The mechanism of psychogenic pain is not well understood. It is believed that stressful environmental factors may be involved and associated with the changes that occur to the function state of the nervous system. However, there are likely to be a complex combination of events and factors that contribute to the pathology of psychogenic pain.
Depending on the individual case, there may be a particular event that can be traced to the initiation of symptoms and likely associated to the cause. This is often a positive sign, as it increases the ease of management of the condition when a starting point is known.

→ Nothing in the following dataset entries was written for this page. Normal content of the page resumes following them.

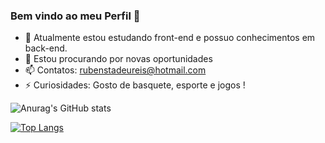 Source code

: ### Bem vindo ao meu Perfil 👋

- 🌱 Atualmente estou estudando front-end e possuo conhecimentos em back-end.
- 👯 Estou procurando por novas oportunidades
- 📫 Contatos: rubenstadeureis@hotmail.com
- ⚡ Curiosidades: Gosto de basquete, esporte e jogos ! 

![Anurag's GitHub stats](https://github-readme-stats.vercel.app/api?username=rubenstadeureis&show_icons=true&theme=dark)

[![Top Langs](https://github-readme-stats.vercel.app/api/top-langs/?username=rubenstadeureis&layout=dark)](https://github.com/rubenstadeureis/github-readme-stats)


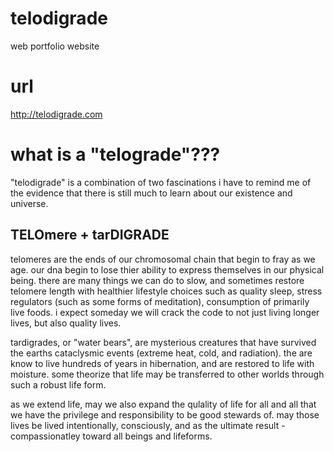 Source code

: # telodigrade
web portfolio website

# url
http://telodigrade.com

# what is a "telograde"???

"telodigrade" is a combination of two fascinations i have to remind me of the evidence that there is still much to learn about our existence and universe.

## TELOmere + tarDIGRADE

telomeres are the ends of our chromosomal chain that begin to fray as we age.  our dna begin to lose thier ability to express themselves in our physical being.  there are many things we can do to slow, and sometimes restore telomere length with healthier lifestyle choices such as quality sleep, stress regulators (such as some forms of meditation), consumption of primarily live foods.  i expect someday we will crack the code to not just living longer lives, but also quality lives.

tardigrades, or "water bears", are mysterious creatures that have survived the earths cataclysmic events (extreme heat, cold, and radiation).  the are know to live hundreds of years in hibernation, and are restored to life with moisture.  some theorize that life may be transferred to other worlds through such a robust life form.

as we extend life, may we also expand the qulality of life for all and all that we have the privilege and responsibility to be good stewards of.  may those lives be lived intentionally, consciously, and as the ultimate result - compassionatley toward all beings and lifeforms.
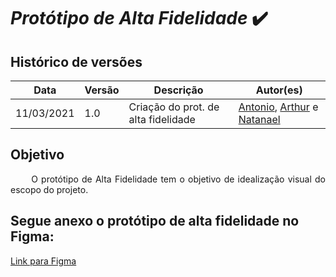 # *Protótipo de Alta Fidelidade* ✔️

## Histórico de versões
| Data | Versão | Descrição | Autor(es) |
| --- | --- | --------- | ----- |
| 11/03/2021 | 1.0 | Criação do prot. de alta fidelidade | [Antonio](https://github.com/antoniotoineto), [Arthur](https://github.com/art1505) e [Natanael](https://github.com/fernandes-natanael)

## Objetivo
<p align = "justify"> &emsp;&emsp; O protótipo de Alta Fidelidade tem o objetivo de idealização visual do escopo do projeto.

## Segue anexo o protótipo de alta fidelidade no Figma: 
[Link para Figma](https://www.figma.com/file/JE8HJNbJgnfRefsmCvJdPo/CheeryUp?node-id=126%3A675) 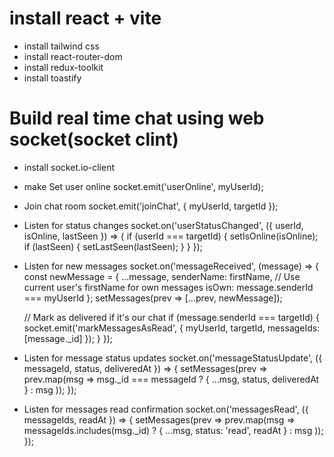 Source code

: # install react + vite
 - install tailwind css
 - install react-router-dom
 - install redux-toolkit
 - install toastify

# Build real time chat using web socket(socket clint)
   
   - install socket.io-client
   - make  Set user online
     socket.emit('userOnline', myUserId);

   - Join chat room
     socket.emit('joinChat', { myUserId, targetId });

   -  Listen for status changes
      socket.on('userStatusChanged', ({ userId, isOnline, lastSeen }) => {
      if (userId === targetId) {
        setIsOnline(isOnline);
        if (lastSeen) {
          setLastSeen(lastSeen);
           }
          }
       });

   -  Listen for new messages
    socket.on('messageReceived', (message) => {
      const newMessage = {
        ...message,
        senderName: firstName, // Use current user's firstName for own messages
        isOwn: message.senderId === myUserId
      };
      setMessages(prev => [...prev, newMessage]);
      
      // Mark as delivered if it's our chat
      if (message.senderId === targetId) {
        socket.emit('markMessagesAsRead', { 
          myUserId, 
          targetId, 
          messageIds: [message._id] 
        });
      }
    });

   -  Listen for message status updates
     socket.on('messageStatusUpdate', ({ messageId, status, deliveredAt }) => {
      setMessages(prev => prev.map(msg => 
        msg._id === messageId ? { ...msg, status, deliveredAt } : msg
      ));
    });

   -  Listen for messages read confirmation
    socket.on('messagesRead', ({ messageIds, readAt }) => {
      setMessages(prev => prev.map(msg => 
        messageIds.includes(msg._id) ? { ...msg, status: 'read', readAt } : msg
      ));
    });
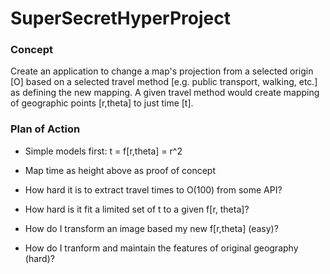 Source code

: # SuperSecretHyperProject

### Concept
Create an application to change a map's projection from a selected origin [O] based on a selected travel method [e.g. public transport, walking, etc.] as defining the new mapping. A given travel method would create mapping of geographic points [r,theta] to just time [t].

### Plan of Action

- Simple models first: t = f[r,theta] = r^2

- Map time as height above as proof of concept

- How hard it is to extract travel times to O(100) from some API?

- How hard is it fit a limited set of t to a given f[r, theta]?

- How do I transform an image based my new f[r,theta] (easy)?

- How do I tranform and maintain the features of original geography (hard)?
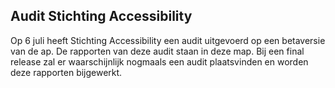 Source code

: ## Audit Stichting Accessibility

Op 6 juli heeft Stichting Accessibility een audit uitgevoerd op een betaversie van de ap. De rapporten van deze audit staan in deze map.
Bij een final release zal er waarschijnlijk nogmaals een audit plaatsvinden en worden deze rapporten bijgewerkt.
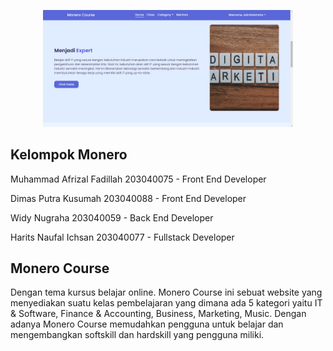 <p align="center"><img src="/public/img/webmonero.png" width="400" alt=""></a></p>

## Kelompok Monero
Muhammad Afrizal Fadillah 
203040075 - Front End Developer 

Dimas Putra Kusumah 203040088 - Front End Developer

Widy Nugraha 
203040059 - Back End Developer

Harits Naufal Ichsan
203040077 - Fullstack Developer

## Monero Course
Dengan tema kursus belajar online. Monero Course ini sebuat website yang menyediakan suatu kelas pembelajaran yang dimana ada 5 kategori yaitu IT & Software, Finance & Accounting, Business, Marketing, Music. Dengan adanya Monero Course memudahkan pengguna untuk belajar dan mengembangkan softskill dan hardskill yang pengguna miliki. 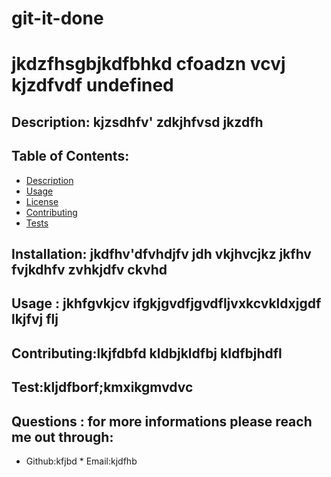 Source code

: # git-it-done
# jkdzfhsgbjkdfbhkd cfoadzn vcvj kjzdfvdf undefined

## Description:  kjzsdhfv' zdkjhfvsd jkzdfh 
 ## Table of Contents:
  * [Description](#Description)
  * [Usage](#Usage)
  * [License](#license)
  * [Contributing](#Contributing)
  * [Tests](#Tests)

  ## Installation:  jkdfhv'dfvhdjfv jdh vkjhvcjkz jkfhv fvjkdhfv zvhkjdfv ckvhd

 ## Usage : jkhfgvkjcv ifgkjgvdfjgvdfljvxkcvkldxjgdf lkjfvj flj 

 ## Contributing:lkjfdbfd kldbjkldfbj kldfbjhdfl

 ## Test:kljdfborf;kmxikgmvdvc

## Questions : for more informations please reach  me out through:
   * Github:kfjbd
    * Email:kjdfhb
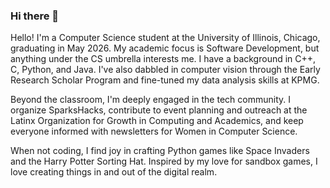 ### Hi there 👋

Hello! I'm a Computer Science student at the University of Illinois, Chicago, graduating in May 2026. My academic focus is Software Development, but anything under the CS umbrella interests me. I have a background in C++, C, Python, and Java. I've also dabbled in computer vision through the Early Research Scholar Program and fine-tuned my data analysis skills at KPMG.

Beyond the classroom, I'm deeply engaged in the tech community. I organize SparksHacks, contribute to event planning and outreach at the Latinx Organization for Growth in Computing and Academics, and keep everyone informed with newsletters for Women in Computer Science.

When not coding, I find joy in crafting Python games like Space Invaders and the Harry Potter Sorting Hat. Inspired by my love for sandbox games, I love creating things in and out of the digital realm.

<!--
**nullPtrErikaS/nullPtrErikaS** is a ✨ _special_ ✨ repository because its `README.md` (this file) appears on your GitHub profile.

Here are some ideas to get you started:

- 🔭 I’m currently working on ...
- 🌱 I’m currently learning ...
- 👯 I’m looking to collaborate on ...
- 🤔 I’m looking for help with ...
- 💬 Ask me about ...
- 📫 How to reach me: ...
- 😄 Pronouns: ...
- ⚡ Fun fact: ...
-->
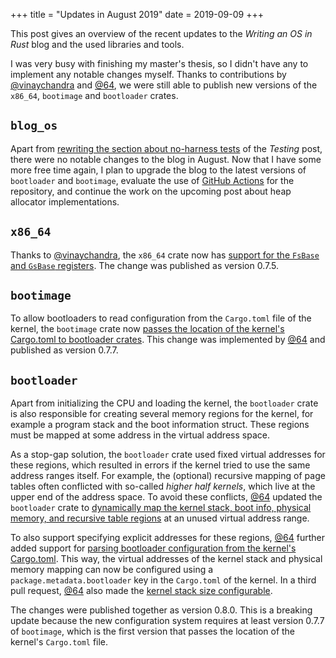 +++
title = "Updates in August 2019"
date = 2019-09-09
+++

This post gives an overview of the recent updates to the _Writing an OS in Rust_ blog and the used libraries and tools.

I was very busy with finishing my master's thesis, so I didn't have any to implement any notable changes myself. Thanks to contributions by [@vinaychandra](https://github.com/vinaychandra) and [@64](https://github.com/64), we were still able to publish new versions of the `x86_64`, `bootimage` and `bootloader` crates.

## `blog_os`

Apart from [rewriting the section about no-harness tests](https://github.com/phil-opp/blog_os/pull/650) of the _Testing_ post, there were no notable changes to the blog in August. Now that I have some more free time again, I plan to upgrade the blog to the latest versions of `bootloader` and `bootimage`, evaluate the use of [GitHub Actions](https://github.com/features/actions) for the repository, and continue the work on the upcoming post about heap allocator implementations.

## `x86_64`

Thanks to [@vinaychandra](https://github.com/vinaychandra), the `x86_64` crate now has [support for the `FsBase` and `GsBase` registers](https://github.com/rust-osdev/x86_64/pull/87). The change was published as version 0.7.5.

## `bootimage`

To allow bootloaders to read configuration from the `Cargo.toml` file of the kernel, the `bootimage` crate now [passes the location of the kernel's Cargo.toml to bootloader crates](https://github.com/rust-osdev/bootimage/pull/45). This change was implemented by [@64] and published as version 0.7.7.

## `bootloader`

Apart from initializing the CPU and loading the kernel, the `bootloader` crate is also responsible for creating several memory regions for the kernel, for example a program stack and the boot information struct. These regions must be mapped at some address in the virtual address space.

As a stop-gap solution, the `bootloader` crate used fixed virtual addresses for these regions, which resulted in errors if the kernel tried to use the same address ranges itself. For example, the (optional) recursive mapping of page tables often conflicted with so-called _higher half kernels_, which live at the upper end of the address space. To avoid these conflicts, [@64] updated the `bootloader` crate to [dynamically map the kernel stack, boot info, physical memory, and recursive table regions](https://github.com/rust-osdev/bootloader/pull/71) at an unused virtual address range.

To also support specifying explicit addresses for these regions, [@64] further added support for [parsing bootloader configuration from the kernel's Cargo.toml](https://github.com/rust-osdev/bootloader/pull/73). This way, the virtual addresses of the kernel stack and physical memory mapping can now be configured using a `package.metadata.bootloader` key in the `Cargo.toml` of the kernel. In a third pull request, [@64] also made the [kernel stack size configurable](https://github.com/rust-osdev/bootloader/pull/72).

The changes were published together as version 0.8.0. This is a breaking update because the new configuration system requires at least version 0.7.7 of `bootimage`, which is the first version that passes the location of the kernel's `Cargo.toml` file.

[@64]: https://github.com/64
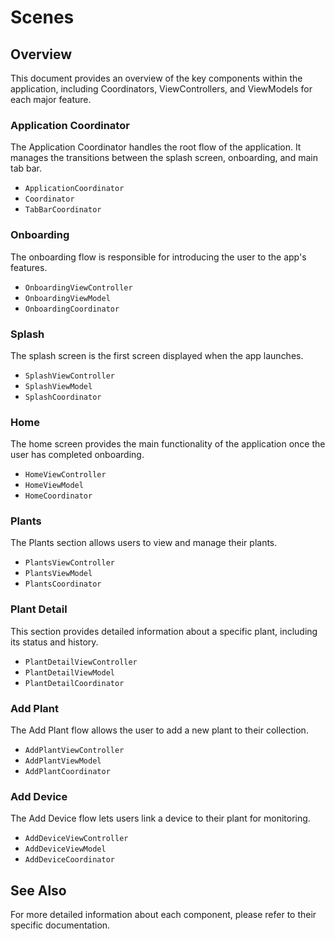 # Scenes

## Overview

This document provides an overview of the key components within the application, including Coordinators, ViewControllers, and ViewModels for each major feature.

### Application Coordinator

The Application Coordinator handles the root flow of the application. It manages the transitions between the splash screen, onboarding, and main tab bar.

- ``ApplicationCoordinator``
- ``Coordinator``
- ``TabBarCoordinator``

### Onboarding

The onboarding flow is responsible for introducing the user to the app's features.

- ``OnboardingViewController``
- ``OnboardingViewModel``
- ``OnboardingCoordinator``

### Splash

The splash screen is the first screen displayed when the app launches.

- ``SplashViewController``
- ``SplashViewModel``
- ``SplashCoordinator``

### Home

The home screen provides the main functionality of the application once the user has completed onboarding.

- ``HomeViewController``
- ``HomeViewModel``
- ``HomeCoordinator``

### Plants

The Plants section allows users to view and manage their plants.

- ``PlantsViewController``
- ``PlantsViewModel``
- ``PlantsCoordinator``

### Plant Detail

This section provides detailed information about a specific plant, including its status and history.

- ``PlantDetailViewController``
- ``PlantDetailViewModel``
- ``PlantDetailCoordinator``

### Add Plant

The Add Plant flow allows the user to add a new plant to their collection.

- ``AddPlantViewController``
- ``AddPlantViewModel``
- ``AddPlantCoordinator``

### Add Device

The Add Device flow lets users link a device to their plant for monitoring.

- ``AddDeviceViewController``
- ``AddDeviceViewModel``
- ``AddDeviceCoordinator``

## See Also

For more detailed information about each component, please refer to their specific documentation.
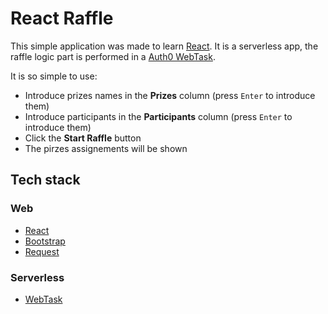 # React Raffle

This simple application was made to learn [React](https://github.com/facebook/react). It is a serverless app, the raffle logic part is performed in a [Auth0 WebTask](https://webtask.io/).

It is so simple to use:

- Introduce prizes names in the **Prizes** column (press `Enter` to introduce them)
- Introduce participants in the **Participants** column (press `Enter` to introduce them)
- Click the **Start Raffle** button
- The pirzes assignements will be shown

## Tech stack

### Web

- [React](https://github.com/facebook/react)
- [Bootstrap](https://github.com/twbs/bootstrap)
- [Request](https://github.com/request/request)

### Serverless

- [WebTask](https://webtask.io/)
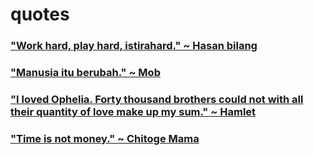 # quotes
### ["Work hard, play hard, istirahard." ~ Hasan bilang]()
### ["Manusia itu berubah." ~ Mob](https://t.me/mobshigeo100)
### ["I loved Ophelia. Forty thousand brothers could not with all their quantity of love make up my sum." ~ Hamlet](https://tinyurl.com/y8f4fdjc)
### ["Time is not money." ~ Chitoge Mama](https://gourl.page.link/Kqvf)
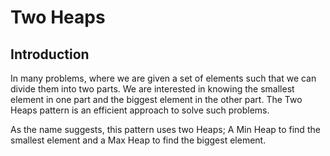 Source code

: # Two Heaps
## Introduction
In many problems, where we are given a set of elements such that we can divide them into two parts. 
We are interested in knowing the smallest element in one part and the biggest element in the other part. 
The Two Heaps pattern is an efficient approach to solve such problems.

As the name suggests, this pattern uses two Heaps; A Min Heap to find the smallest element and a Max Heap to find the biggest element. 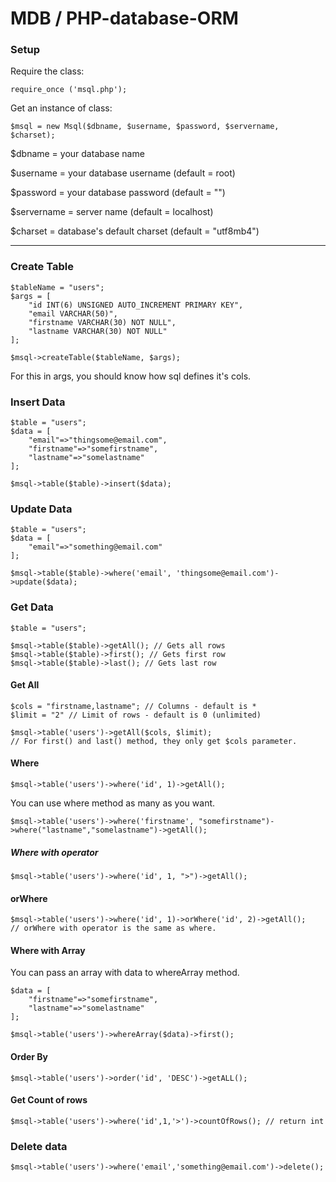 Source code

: # MDB / PHP-database-ORM

### Setup

Require the class:

`require_once ('msql.php');`

Get an instance of class:

`$msql = new Msql($dbname, $username, $password, $servername, $charset);` 

$dbname = your database name

$username = your database username (default = root)

$password = your database password (default = "")

$servername = server name (default = localhost)

$charset = database's default charset (default = "utf8mb4")

----------------------------------

### Create Table

    
    $tableName = "users";
    $args = [
        "id INT(6) UNSIGNED AUTO_INCREMENT PRIMARY KEY",
        "email VARCHAR(50)",
        "firstname VARCHAR(30) NOT NULL",
        "lastname VARCHAR(30) NOT NULL"
    ];

    $msql->createTable($tableName, $args);

For this in args, you should know how sql defines it's cols.


### Insert Data
    
    $table = "users";
    $data = [
        "email"=>"thingsome@email.com",
        "firstname"=>"somefirstname",
        "lastname"=>"somelastname"
    ];
    
    $msql->table($table)->insert($data);

### Update Data

    $table = "users";
    $data = [
        "email"=>"something@email.com"
    ];
    
    $msql->table($table)->where('email', 'thingsome@email.com')->update($data);
    
### Get Data

    $table = "users";
    
    $msql->table($table)->getAll(); // Gets all rows
    $msql->table($table)->first(); // Gets first row
    $msql->table($table)->last(); // Gets last row
    
#### Get All
    
    $cols = "firstname,lastname"; // Columns - default is *
    $limit = "2" // Limit of rows - default is 0 (unlimited)
    
    $msql->table('users')->getAll($cols, $limit);
    // For first() and last() method, they only get $cols parameter.

#### Where

    $msql->table('users')->where('id', 1)->getAll();
    
You can use where method as many as you want.

    $msql->table('users')->where('firstname', "somefirstname")->where("lastname","somelastname")->getAll();
    
##### Where with operator

    $msql->table('users')->where('id', 1, ">")->getAll();
    
#### orWhere

    $msql->table('users')->where('id', 1)->orWhere('id', 2)->getAll();
    // orWhere with operator is the same as where.
    
#### Where with Array

You can pass an array with data to whereArray method.

    $data = [
        "firstname"=>"somefirstname",
        "lastname"=>"somelastname"
    ];
    
    $msql->table('users')->whereArray($data)->first();

#### Order By

    $msql->table('users')->order('id', 'DESC')->getALL();


#### Get Count of rows

    $msql->table('users')->where('id',1,'>')->countOfRows(); // return int


### Delete data

    $msql->table('users')->where('email','something@email.com')->delete();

The management of psychogenic pain is distinct from the management of other types of pain, primarily due to unique cause of the condition. As the pain occurs secondary to a psychological condition, the underlying issues must be addressed and managed to allow relief of the pain.
Psychotherapy is usually the first-line treatment for patients with psychogenic pain. It is important for them to have a safe and controlled environment to work through any unresolved issues that may be involved in causing the pain. Additionally, pharmacotherapy with some antidepressants and non-narcotic painkillers may help to relieve pain.
The prognosis of psychogenic pain is usually very positive and most patients find that the symptoms improve significantly within a short timeframe.